There are places, Maine for example, where there’s a strong blue-collar tradition, but most still think of Atlantic salmon fishing as the Sport of Kings and associate it with private clubs, enforced gentility, fine tackle, single malt scotch, and good cigars. There’s a story that the Bomber fly was invented on the Miramichi River in New Brunswick when a wealthy sport tossed a cigar butt into the river and a salmon ate it. You assume it was an imported La Gloria Cubana instead of a rum-soaked crook bought at a gas station.

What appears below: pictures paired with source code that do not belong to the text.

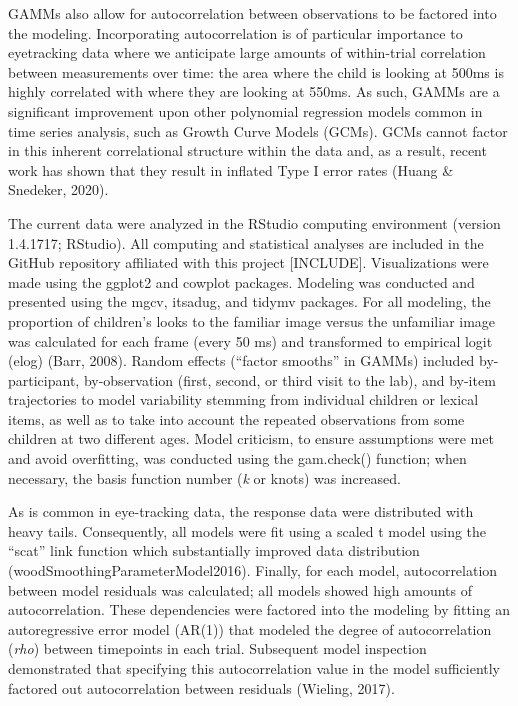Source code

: \documentclass[
]{article}
\begin{document}
GAMMs also allow for autocorrelation between observations to be factored into the modeling. Incorporating autocorrelation is of particular importance to eyetracking data where we anticipate large amounts of within-trial correlation between measurements over time: the area where the child is looking at 500ms is highly correlated with where they are looking at 550ms. As such, GAMMs are a significant improvement upon other polynomial regression models common in time series analysis, such as Growth Curve Models (GCMs). GCMs cannot factor in this inherent correlational structure within the data and, as a result, recent work has shown that they result in inflated Type I error rates (Huang \& Snedeker, 2020).

The current data were analyzed in the RStudio computing environment (version 1.4.1717; RStudio). All computing and statistical analyses are included in the GitHub repository affiliated with this project {[}INCLUDE{]}. Visualizations were made using the ggplot2 and cowplot packages. Modeling was conducted and presented using the mgcv, itsadug, and tidymv packages. For all modeling, the proportion of children's looks to the familiar image versus the unfamiliar image was calculated for each frame (every 50 ms) and transformed to empirical logit (elog) (Barr, 2008). Random effects (``factor smooths'' in GAMMs) included by-participant, by-observation (first, second, or third visit to the lab), and by-item trajectories to model variability stemming from individual children or lexical items, as well as to take into account the repeated observations from some children at two different ages. Model criticism, to ensure assumptions were met and avoid overfitting, was conducted using the gam.check() function; when necessary, the basis function number (\emph{k} or knots) was increased.

As is common in eye-tracking data, the response data were distributed with heavy tails. Consequently, all models were fit using a scaled t model using the ``scat'' link function which substantially improved data distribution (woodSmoothingParameterModel2016). Finally, for each model, autocorrelation between model residuals was calculated; all models showed high amounts of autocorrelation. These dependencies were factored into the modeling by fitting an autoregressive error model (AR(1)) that modeled the degree of autocorrelation (\emph{rho}) between timepoints in each trial. Subsequent model inspection demonstrated that specifying this autocorrelation value in the model sufficiently factored out autocorrelation between residuals (Wieling, 2017).
\end{document}
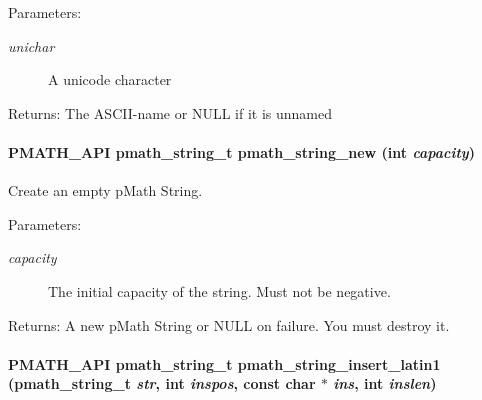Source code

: \begin{Desc}
\item[Parameters:]
\begin{description}
\item[{\em unichar}]A unicode character \end{description}
\end{Desc}
\begin{Desc}
\item[Returns:]The ASCII-name or NULL if it is unnamed \end{Desc}
\hypertarget{group__strings_g9f860fe571fcb87515b82ddc704c93ef}{
\paragraph[{pmath\_\-string\_\-new}]{\setlength{\rightskip}{0pt plus 5cm}PMATH\_\-API {\bf pmath\_\-string\_\-t} pmath\_\-string\_\-new (int {\em capacity})}\hfill}
\label{group__strings_g9f860fe571fcb87515b82ddc704c93ef}


Create an empty pMath String. 

\begin{Desc}
\item[Parameters:]
\begin{description}
\item[{\em capacity}]The initial capacity of the string. Must not be negative. \end{description}
\end{Desc}
\begin{Desc}
\item[Returns:]A new pMath String or NULL on failure. You must destroy it. \end{Desc}
\hypertarget{group__strings_g0016e7daa5ca421a48b6d8bd3c5f7ff5}{
\paragraph[{pmath\_\-string\_\-insert\_\-latin1}]{\setlength{\rightskip}{0pt plus 5cm}PMATH\_\-API {\bf pmath\_\-string\_\-t} pmath\_\-string\_\-insert\_\-latin1 ({\bf pmath\_\-string\_\-t} {\em str}, \/  int {\em inspos}, \/  const char $\ast$ {\em ins}, \/  int {\em inslen})}\hfill}
\label{group__strings_g0016e7daa5ca421a48b6d8bd3c5f7ff5}


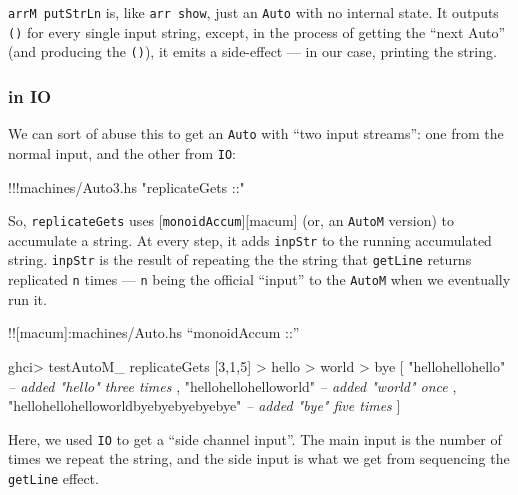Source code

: \documentclass[]{article}
\newenvironment{Shaded}{}{}
\newcommand{\DecValTok}[1]{\textcolor[rgb]{0.25,0.63,0.44}{{#1}}}
\newcommand{\StringTok}[1]{\textcolor[rgb]{0.25,0.44,0.63}{{#1}}}
\newcommand{\CommentTok}[1]{\textcolor[rgb]{0.38,0.63,0.69}{\textit{{#1}}}}
\newcommand{\FunctionTok}[1]{\textcolor[rgb]{0.02,0.16,0.49}{{#1}}}
\newcommand{\NormalTok}[1]{{#1}}
\begin{document}
\texttt{arrM\ putStrLn} is, like \texttt{arr\ show}, just an
\texttt{Auto} with no internal state. It outputs \texttt{()} for every
single input string, except, in the process of getting the ``next Auto''
(and producing the \texttt{()}), it emits a side-effect --- in our case,
printing the string.

\subsubsection{in IO}\label{in-io}

We can sort of abuse this to get an \texttt{Auto} with ``two input
streams'': one from the normal input, and the other from \texttt{IO}:

\begin{Shaded}
\begin{Highlighting}[]
\FunctionTok{!!!}\NormalTok{machines}\FunctionTok{/}\NormalTok{Auto3.hs }\StringTok{"replicateGets ::"}
\end{Highlighting}
\end{Shaded}

So, \texttt{replicateGets} uses {[}\texttt{monoidAccum}{]}{[}macum{]}
(or, an \texttt{AutoM} version) to accumulate a string. At every step,
it adds \texttt{inpStr} to the running accumulated string.
\texttt{inpStr} is the result of repeating the the string that
\texttt{getLine} returns replicated \texttt{n} times --- \texttt{n}
being the official ``input'' to the \texttt{AutoM} when we eventually
run it.

!!{[}macum{]}:machines/Auto.hs ``monoidAccum ::''

\begin{Shaded}
\begin{Highlighting}[]
\NormalTok{ghci}\FunctionTok{>} \NormalTok{testAutoM_ replicateGets [}\DecValTok{3}\NormalTok{,}\DecValTok{1}\NormalTok{,}\DecValTok{5}\NormalTok{]}
\FunctionTok{>} \NormalTok{hello}
\FunctionTok{>} \NormalTok{world}
\FunctionTok{>} \NormalTok{bye}
\NormalTok{[ }\StringTok{"hellohellohello"}         \CommentTok{-- added "hello" three times}
\NormalTok{, }\StringTok{"hellohellohelloworld"}    \CommentTok{-- added "world" once}
\NormalTok{, }\StringTok{"hellohellohelloworldbyebyebyebyebye"}     \CommentTok{-- added "bye" five times}
\NormalTok{]}
\end{Highlighting}
\end{Shaded}

Here, we used \texttt{IO} to get a ``side channel input''. The main
input is the number of times we repeat the string, and the side input is
what we get from sequencing the \texttt{getLine} effect.
\end{document}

All things being equal, a good Atlantic salmon fisherman will do well on a steelhead river because the ground rules are so similar, but the fishermen have a more rough-and-tumble reputation and he may find himself wondering if these people are entirely housebroken. Good cigars aren’t unknown in steelhead camps, but it’s just as likely that instead of passing out Cubans, a steelheader will toss a Ziploc full of marijuana into the guides’ shack the way you’d throw raw meat to a cage full of hyenas.
I’ve spent the last decade or so lagging behind the advancing technology of steelheading, not so much to be a Luddite as to strategically ignore the hot new thing until it either runs its course as an expensive fad or becomes standard practice. I learned to cast two-handed rods with full floating lines and tapered leaders, and that’s still my favorite way to do it, but there are too many times when you have to reach right down to the gravel to find fish. For that, most now use an assortment of Skagit heads and interchangeable tips of different lengths and sink rates that can be fine-tuned on the spot to achieve something approaching perfection. I was leery of these shooting heads for a while, then cautiously tumbled for them when they refused to go away. At first they felt as heavy and sluggish as lengths of wet rope, but in time my casts became crisper and more compact, my running line began to snake through the guides with a satisfying hiss, and my flies dived to the bottom like depth charges. Welcome to steelheading in the 21st century.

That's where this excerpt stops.